Leaders in the science, technology, engineering, and mathematics (STEM) fields have long noted the importance of diversifying the STEM workforce. These fields are overwhelmingly white and male, and the groups that are underrepresented in STEM have immense untapped potential. In the US, one of the groups that are underrepresented in STEM is Hispanic Americans. To encourage more Hispanic students to enter the STEM workforce, in 2018 the National Science Foundation (NSF) announced an exciting new initiative to establish a STEM resource hub for Hispanic-Serving Institutions (HSI) in higher education.
Now, two HSIs in Arizona have announced a new program also funded by the NSF to provide faculty and staff with training in STEM instruction, as well as scholarships and mentors for transfer students in certain STEM disciplines. It is hoped that this program will encourage more students to complete STEM-related four-year degrees and strengthen the STEM workforce. Read on to learn the details of this endeavor.
About the NSF Funding
In 2019, the NSF’s Division of Undergraduate Education announced a more than $4.8 million grant to support STEM students transferring between two specific two- and four-year HSIs. These institutions are Pima Community College and the University of Arizona, both in Tucson, Arizona. The funding is being supplied by the NSF’s Scholarships in STEM program, and although planning activities have already begun, the initiative will be implemented in the summer of 2020.
The faculty and staff training aspect of the initiative will see faculty and staff members at both the University of Arizona and Pima Community College learn about student-centered approaches to STEM teaching. In addition, the training aims to help faculty and staff members become effective mentors to students. It is hoped that these efforts will allow students to feel a stronger sense of belonging in the STEM disciplines, from the moment they arrive on either campus.
Although this program is specific to these two HSIs, it should be noted that the details of the initiative could be reproduced at other colleges and universities around the country. In fact, the NSF’s Scholarships in STEM program aims to increase the number of low-income students earning degrees in STEM fields, no matter their location. Any institution interested in educating future STEM workers and strengthening the academic and career pathways of low-income STEM students could model their efforts after this project.
The ASEMS Transfer S-STEM Program
At the University of Arizona, 94 students studying STEM disciplines and transferring from Pima Community College will receive scholarship funding for up to six semesters each. Each student can expect to receive between $4,000 and $10,000 per semester depending on individual financial need. The transferring students can major in biological sciences, physical sciences, mathematical sciences, computer and information sciences, geosciences, or engineering at the university.
Along with the scholarship funding, the transfer students will benefit from other support. Students will be enrolled in two special courses in their first year at the university, one that focuses on learning strategies and student success habits and one that focuses on research skills. In addition, throughout their first year at the university, the students will meet monthly with trained peer mentors. In their second year, the students will benefit from mock interview opportunities and the chance to meet with potential employers.

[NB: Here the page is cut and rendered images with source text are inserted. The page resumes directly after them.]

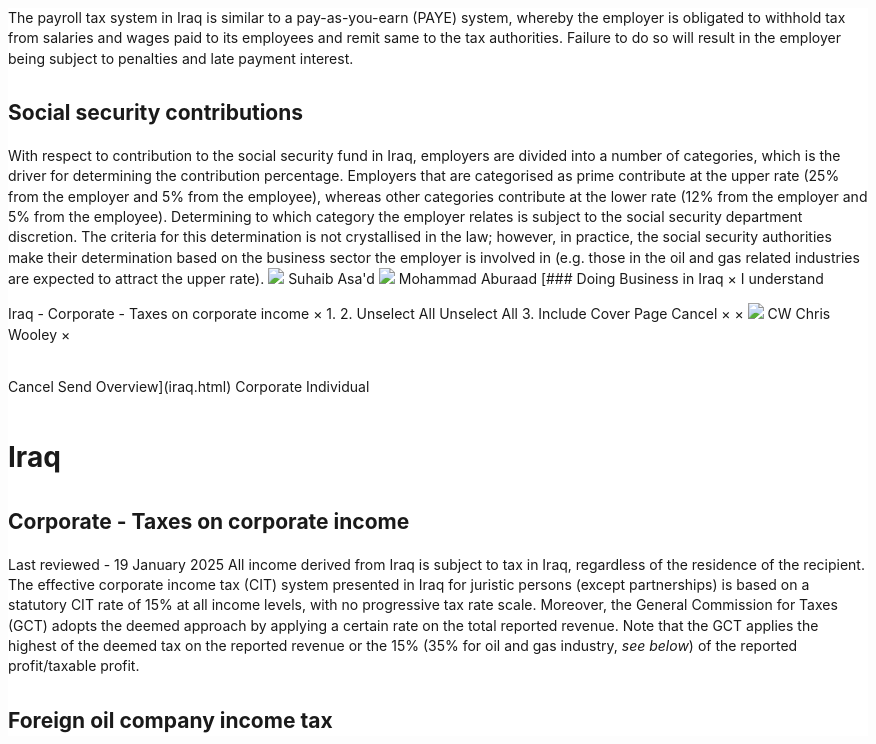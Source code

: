 The payroll tax system in Iraq is similar to a pay-as-you-earn (PAYE) system, whereby the employer is obligated to withhold tax from salaries and wages paid to its employees and remit same to the tax authorities. Failure to do so will result in the employer being subject to penalties and late payment interest.
## Social security contributions
With respect to contribution to the social security fund in Iraq, employers are divided into a number of categories, which is the driver for determining the contribution percentage. Employers that are categorised as prime contribute at the upper rate (25% from the employer and 5% from the employee), whereas other categories contribute at the lower rate (12% from the employer and 5% from the employee).
Determining to which category the employer relates is subject to the social security department discretion. The criteria for this determination is not crystallised in the law; however, in practice, the social security authorities make their determination based on the business sector the employer is involved in (e.g. those in the oil and gas related industries are expected to attract the upper rate).
![](-/media/world-wide-tax-summaries/iraqsuhaib-asad2-78-copy-2jpg20231204014734859.ashx%3Frev=c6cadd9d18ff49be976f60cbded65ce7&revision=c6cadd9d-18ff-49be-976f-60cbded65ce7&hash=DFA1048C12ED1B26915256496BEA4E7FEB26835A)
Suhaib Asa'd
![](-/media/world-wide-tax-summaries/iraqmohammad-aburaadmohammad-aburaadjpg20220509072037896.ashx%3Frev=a209394c33204d9bac36bce94a8ac84a&revision=a209394c-3320-4d9b-ac36-bce94a8ac84a&hash=E1F5B55013999ED7E0E929D8EF5EDA9D7DD238CC)
Mohammad Aburaad
[### Doing Business in Iraq
×
I understand

Iraq - Corporate - Taxes on corporate income
×
1.
2.
Unselect All
Unselect All
3.
Include Cover Page
Cancel
×
×
![](-/media/world-wide-tax-summaries/attachments/global---chris-wooley.ashx%3Frev=ac5e5f3223b34096b1afc2a6009c7320&revision=ac5e5f32-23b3-4096-b1af-c2a6009c7320&hash=859B7ADC84DC2CBEC9760E9E6EE7DE6D0A8BFCDF)
CW
Chris Wooley
×
######
Cancel
Send
Overview](iraq.html)
Corporate
Individual
# Iraq
## Corporate - Taxes on corporate income
Last reviewed - 19 January 2025
All income derived from Iraq is subject to tax in Iraq, regardless of the residence of the recipient.
The effective corporate income tax (CIT) system presented in Iraq for juristic persons (except partnerships) is based on a statutory CIT rate of 15% at all income levels, with no progressive tax rate scale.
Moreover, the General Commission for Taxes (GCT) adopts the deemed approach by applying a certain rate on the total reported revenue. Note that the GCT applies the highest of the deemed tax on the reported revenue or the 15% (35% for oil and gas industry, *see below*) of the reported profit/taxable profit.
## Foreign oil company income tax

STEM Offerings at Pima Community College
Before transferring to the University of Arizona, students at Pima Community College might enroll in a number of STEM-related associate degree programs. These include associate degrees with concentrations in biology, chemistry, or pre-engineering, along with a general associate of science degree. There are currently over 2,600 students enrolled in these degree programs at Pima Community College.
To support these students, Pima Community College offers tutoring in the STEM subjects of mathematics, biology, chemistry, and engineering, among others. Additionally, students are expected to meet with an academic advisor each semester to receive guidance on degree completion. Students intending to transfer also have the opportunity to take a course designed to teach strategies related to transferring.
This NSF-funded program is expected to last for five years. At the end of that time, the principle investigators hope to be able to answer the following questions: What key components will best help faculty and staff members transform their teaching and mentorship? How can transfer students have improved experiences and stronger STEM identities? How can academic, research, and career outcomes for STEM transfer students be improved? Overall, the researchers hope to help overcome persistent stereotypes about STEM transfer students and to help these students achieve greater self-confidence.
Measurement of these outcomes will be assessed through survey responses, control group comparisons, and annual data reports. A website will be created to share the results, and it is expected that workshops and presentations will also be held. Additionally, the researchers expect to publish their findings in academic journals.